Task: Establish how many lines in the entries hold the string "rank". The number by itself is the whole answer.
(Given data Opens)
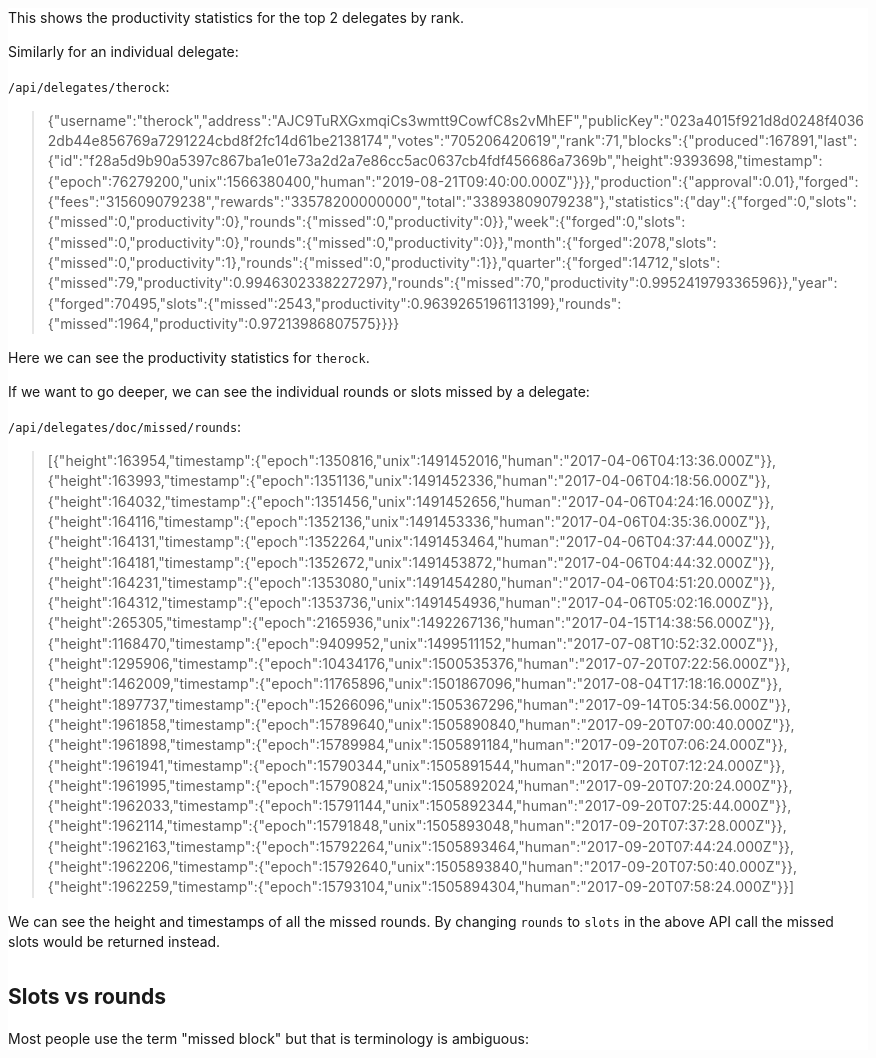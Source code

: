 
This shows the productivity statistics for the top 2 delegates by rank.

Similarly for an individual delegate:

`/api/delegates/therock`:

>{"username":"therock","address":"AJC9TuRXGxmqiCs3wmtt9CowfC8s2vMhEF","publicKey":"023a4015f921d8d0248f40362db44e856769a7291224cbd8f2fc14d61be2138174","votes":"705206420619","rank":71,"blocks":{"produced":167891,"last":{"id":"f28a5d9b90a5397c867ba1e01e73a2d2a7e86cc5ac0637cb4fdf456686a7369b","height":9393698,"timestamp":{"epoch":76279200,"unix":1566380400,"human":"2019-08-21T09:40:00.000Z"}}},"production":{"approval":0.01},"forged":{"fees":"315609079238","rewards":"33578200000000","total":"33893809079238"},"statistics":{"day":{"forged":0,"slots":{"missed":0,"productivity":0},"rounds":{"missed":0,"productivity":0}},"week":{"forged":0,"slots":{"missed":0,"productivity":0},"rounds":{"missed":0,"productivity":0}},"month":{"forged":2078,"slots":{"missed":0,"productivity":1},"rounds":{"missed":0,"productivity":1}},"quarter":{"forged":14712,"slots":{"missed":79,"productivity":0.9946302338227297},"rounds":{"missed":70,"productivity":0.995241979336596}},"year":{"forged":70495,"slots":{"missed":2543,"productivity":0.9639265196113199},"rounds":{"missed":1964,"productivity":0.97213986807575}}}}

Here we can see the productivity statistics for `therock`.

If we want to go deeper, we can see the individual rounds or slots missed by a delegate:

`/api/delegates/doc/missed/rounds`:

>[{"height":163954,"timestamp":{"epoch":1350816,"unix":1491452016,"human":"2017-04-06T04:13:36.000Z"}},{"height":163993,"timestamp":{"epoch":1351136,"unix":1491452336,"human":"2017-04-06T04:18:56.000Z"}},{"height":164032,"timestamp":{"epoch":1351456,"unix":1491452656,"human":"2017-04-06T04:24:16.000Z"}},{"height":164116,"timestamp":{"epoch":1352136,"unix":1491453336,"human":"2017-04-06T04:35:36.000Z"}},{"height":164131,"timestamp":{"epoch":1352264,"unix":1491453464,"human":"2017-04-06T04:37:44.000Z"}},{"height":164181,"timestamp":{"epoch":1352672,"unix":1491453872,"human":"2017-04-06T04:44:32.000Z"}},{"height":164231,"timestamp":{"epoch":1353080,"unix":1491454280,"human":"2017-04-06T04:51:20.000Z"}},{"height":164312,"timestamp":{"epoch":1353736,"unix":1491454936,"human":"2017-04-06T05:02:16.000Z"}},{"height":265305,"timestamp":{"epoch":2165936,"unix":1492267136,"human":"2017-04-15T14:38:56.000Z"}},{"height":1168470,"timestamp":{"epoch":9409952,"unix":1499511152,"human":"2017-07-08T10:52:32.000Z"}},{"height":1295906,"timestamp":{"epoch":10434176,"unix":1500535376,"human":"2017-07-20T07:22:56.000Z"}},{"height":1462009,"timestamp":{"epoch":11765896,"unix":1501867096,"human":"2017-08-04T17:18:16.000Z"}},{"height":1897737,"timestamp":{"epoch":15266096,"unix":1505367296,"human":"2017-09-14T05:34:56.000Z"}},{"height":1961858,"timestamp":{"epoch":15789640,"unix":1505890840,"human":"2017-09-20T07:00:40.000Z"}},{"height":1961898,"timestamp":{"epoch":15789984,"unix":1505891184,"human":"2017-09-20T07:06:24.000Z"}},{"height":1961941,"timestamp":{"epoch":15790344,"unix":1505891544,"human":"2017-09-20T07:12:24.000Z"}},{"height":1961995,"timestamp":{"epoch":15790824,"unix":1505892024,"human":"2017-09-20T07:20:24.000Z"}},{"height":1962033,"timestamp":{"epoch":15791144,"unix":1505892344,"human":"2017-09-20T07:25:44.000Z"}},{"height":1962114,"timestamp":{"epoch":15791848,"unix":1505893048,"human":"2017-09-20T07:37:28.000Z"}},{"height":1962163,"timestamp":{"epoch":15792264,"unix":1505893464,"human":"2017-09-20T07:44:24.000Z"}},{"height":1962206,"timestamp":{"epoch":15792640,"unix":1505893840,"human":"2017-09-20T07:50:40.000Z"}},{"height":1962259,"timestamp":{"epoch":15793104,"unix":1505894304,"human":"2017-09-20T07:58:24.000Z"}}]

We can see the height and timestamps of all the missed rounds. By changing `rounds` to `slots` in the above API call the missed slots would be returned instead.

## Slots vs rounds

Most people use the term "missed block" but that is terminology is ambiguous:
(Given data Closes)
Response to the task: 2